- _Required action_
Lines below starting with the line with "1. Choose threshold" and going on through the line with "(b) Apply the" must be output exactly; the rest of the records must be left out.

- - - - - - -

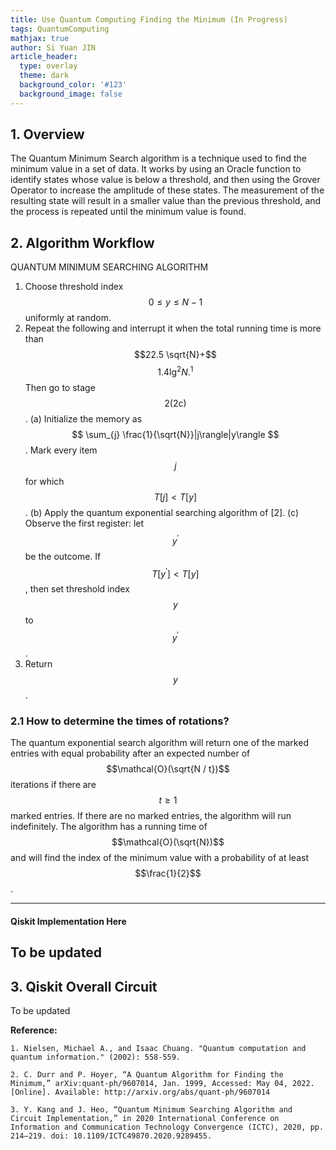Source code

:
 ```yaml
---
title: Use Quantum Computing Finding the Minimum (In Progress)
tags: QuantumComputing
mathjax: true
author: Si Yuan JIN
article_header:
  type: overlay
  theme: dark
  background_color: '#123'
  background_image: false
---
```


## 1. Overview
The Quantum Minimum Search algorithm is a technique used to find the minimum value in a set of data. It works by using an Oracle function to identify states whose value is below a threshold, and then using the Grover Operator to increase the amplitude of these states. The measurement of the resulting state will result in a smaller value than the previous threshold, and the process is repeated until the minimum value is found.

## 2. Algorithm Workflow
QUANTUM MINIMUM SEARCHING ALGORITHM
1. Choose threshold index $$0 \leq y \leq N-1$$ uniformly at random.
2. Repeat the following and interrupt it when the total running time is more than $$22.5 \sqrt{N}+$$ $$1.4 \lg ^{2} N .{ }^{1}$$ Then go to stage $$2(2 \mathrm{c})$$.
(a) Initialize the memory as 
$$
\sum_{j} \frac{1}{\sqrt{N}}|j\rangle|y\rangle
$$
.
Mark every item $$j$$ for which $$T[j]<T[y]$$.
(b) Apply the quantum exponential searching algorithm of [2].
(c) Observe the first register: let $$y^{\prime}$$ be the outcome. If $$T\left[y^{\prime}\right]<T[y]$$, then set threshold index $$y$$ to $$y^{\prime}$$.
3. Return $$y$$.

### 2.1 How to determine the times of rotations?
The quantum exponential search algorithm will return one of the marked entries with equal probability after an expected number of $$\mathcal{O}(\sqrt{N / t})$$ iterations if there are $$t \geq 1$$ marked entries. If there are no marked entries, the algorithm will run indefinitely. The algorithm has a running time of $$\mathcal{O}(\sqrt{N})$$ and will find the index of the minimum value with a probability of at least $$\frac{1}{2}$$.


---
#### Qiskit Implementation Here
To be updated
---



## 3. Qiskit Overall Circuit
To be updated

**Reference:**

`1. Nielsen, Michael A., and Isaac Chuang. "Quantum computation and quantum information." (2002): 558-559.`

`2. C. Durr and P. Hoyer, “A Quantum Algorithm for Finding the Minimum,” arXiv:quant-ph/9607014, Jan. 1999, Accessed: May 04, 2022. [Online]. Available: http://arxiv.org/abs/quant-ph/9607014`

`3. Y. Kang and J. Heo, “Quantum Minimum Searching Algorithm and Circuit Implementation,” in 2020 International Conference on Information and Communication Technology Convergence (ICTC), 2020, pp. 214–219. doi: 10.1109/ICTC49870.2020.9289455.`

- - - - - - -

- _Your response_
1. Choose threshold index $$0 \leq y \leq N-1$$ uniformly at random.
2. Repeat the following and interrupt it when the total running time is more than $$22.5 \sqrt{N}+$$ $$1.4 \lg ^{2} N .{ }^{1}$$ Then go to stage $$2(2 \mathrm{c})$$.
(a) Initialize the memory as 
$$
\sum_{j} \frac{1}{\sqrt{N}}|j\rangle|y\rangle
$$
.
Mark every item $$j$$ for which $$T[j]<T[y]$$.
(b) Apply the quantum exponential searching algorithm of [2].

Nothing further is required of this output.